Debra Baumel administers CITA Americas, Inc., a for-profit treatment program for opiate addicts based at Mount Sinai Medical Center in Miami Beach. Using a relatively new medication called naltroxene, which curbs the craving for an opiate, CITA attempts to detoxify patients rapidly and to helps them stop using narcotics within six months. As Baumel explains it, methadone patients are the most resistant to detoxification and the most likely to relapse. She suggests that Ruiz's staff subtly encourages CITA's clients to return to methadone -- an allegation he denies.
Gissen's and Baumel's arguments sound all too familiar to Ruiz, who first treated heroin addicts with methadone at Jackson Memorial Hospital in the late Sixties; he later operated publicly financed maintenance programs in the Seventies, and opened his first for-profit methadone clinic in 1981. In the beginning, Ruiz points out, many in the treatment community believed, as Gissen does, that methadone should be used for short-term treatment. "We had unrealistic goals and expectations," Ruiz reflects. "We thought of putting people on methadone for three or four months and detoxifying them. We thought it was a magic cure, but that didn't happen."

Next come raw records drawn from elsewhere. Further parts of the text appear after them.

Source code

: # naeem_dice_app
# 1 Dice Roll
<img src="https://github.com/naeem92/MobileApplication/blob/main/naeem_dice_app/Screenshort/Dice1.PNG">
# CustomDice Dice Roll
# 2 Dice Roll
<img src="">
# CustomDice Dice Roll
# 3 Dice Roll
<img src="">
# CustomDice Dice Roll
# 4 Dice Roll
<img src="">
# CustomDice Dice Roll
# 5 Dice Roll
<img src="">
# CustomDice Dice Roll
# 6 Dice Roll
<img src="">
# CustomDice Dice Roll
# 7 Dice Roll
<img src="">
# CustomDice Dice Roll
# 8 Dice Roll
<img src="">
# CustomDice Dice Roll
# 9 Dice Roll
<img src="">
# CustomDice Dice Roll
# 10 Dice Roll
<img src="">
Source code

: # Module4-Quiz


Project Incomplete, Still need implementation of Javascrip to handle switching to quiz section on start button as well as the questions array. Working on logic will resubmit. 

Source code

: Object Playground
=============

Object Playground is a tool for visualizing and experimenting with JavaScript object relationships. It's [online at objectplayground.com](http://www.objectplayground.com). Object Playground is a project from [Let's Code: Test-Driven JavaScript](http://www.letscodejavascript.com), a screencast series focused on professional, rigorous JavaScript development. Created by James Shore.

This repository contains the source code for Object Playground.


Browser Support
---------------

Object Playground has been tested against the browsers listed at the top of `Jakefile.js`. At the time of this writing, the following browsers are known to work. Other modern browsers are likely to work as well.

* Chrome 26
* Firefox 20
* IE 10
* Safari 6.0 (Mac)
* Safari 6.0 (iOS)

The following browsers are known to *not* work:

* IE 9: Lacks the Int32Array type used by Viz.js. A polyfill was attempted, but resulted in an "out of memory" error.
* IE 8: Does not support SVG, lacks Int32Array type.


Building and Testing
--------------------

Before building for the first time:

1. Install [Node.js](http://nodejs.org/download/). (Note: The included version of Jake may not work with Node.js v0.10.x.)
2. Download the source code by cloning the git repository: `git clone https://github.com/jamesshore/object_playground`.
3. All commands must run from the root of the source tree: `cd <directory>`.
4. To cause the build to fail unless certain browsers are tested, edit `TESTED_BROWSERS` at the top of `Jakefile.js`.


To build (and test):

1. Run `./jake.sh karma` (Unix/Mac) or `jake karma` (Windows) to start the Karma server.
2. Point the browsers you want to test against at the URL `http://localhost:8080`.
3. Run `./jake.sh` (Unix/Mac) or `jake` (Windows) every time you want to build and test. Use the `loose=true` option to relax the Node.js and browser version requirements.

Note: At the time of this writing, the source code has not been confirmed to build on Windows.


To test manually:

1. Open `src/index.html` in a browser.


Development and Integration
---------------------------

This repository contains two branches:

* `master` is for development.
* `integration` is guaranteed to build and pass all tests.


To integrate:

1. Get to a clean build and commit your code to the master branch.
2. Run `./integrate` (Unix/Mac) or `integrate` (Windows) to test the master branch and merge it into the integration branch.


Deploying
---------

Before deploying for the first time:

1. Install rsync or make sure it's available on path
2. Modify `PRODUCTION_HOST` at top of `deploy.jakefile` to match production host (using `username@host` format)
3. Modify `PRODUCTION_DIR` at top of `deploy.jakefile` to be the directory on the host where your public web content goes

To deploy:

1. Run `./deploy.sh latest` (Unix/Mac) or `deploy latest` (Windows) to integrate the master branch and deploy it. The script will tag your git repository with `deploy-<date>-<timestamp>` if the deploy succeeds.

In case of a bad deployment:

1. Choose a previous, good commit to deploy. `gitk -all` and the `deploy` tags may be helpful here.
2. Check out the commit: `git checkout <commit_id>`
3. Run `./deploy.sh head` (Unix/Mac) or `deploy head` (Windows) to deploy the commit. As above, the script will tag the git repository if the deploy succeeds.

Scientists have since discovered why methadone is so hard to kick: Unlike heroin, it binds with fat cells in the body. So while the worst symptoms of heroin withdrawal last only about three days, methadone withdrawal can last several weeks, even as long as several months in long-term users. "It's like having a tub full of water," says Dr. Frank Vocci, director of the medications division at the National Institute of Drug Abuse, located just outside Washington, D.C. "With heroin you pull the plug and it leaks out quickly. With methadone it's slower draining."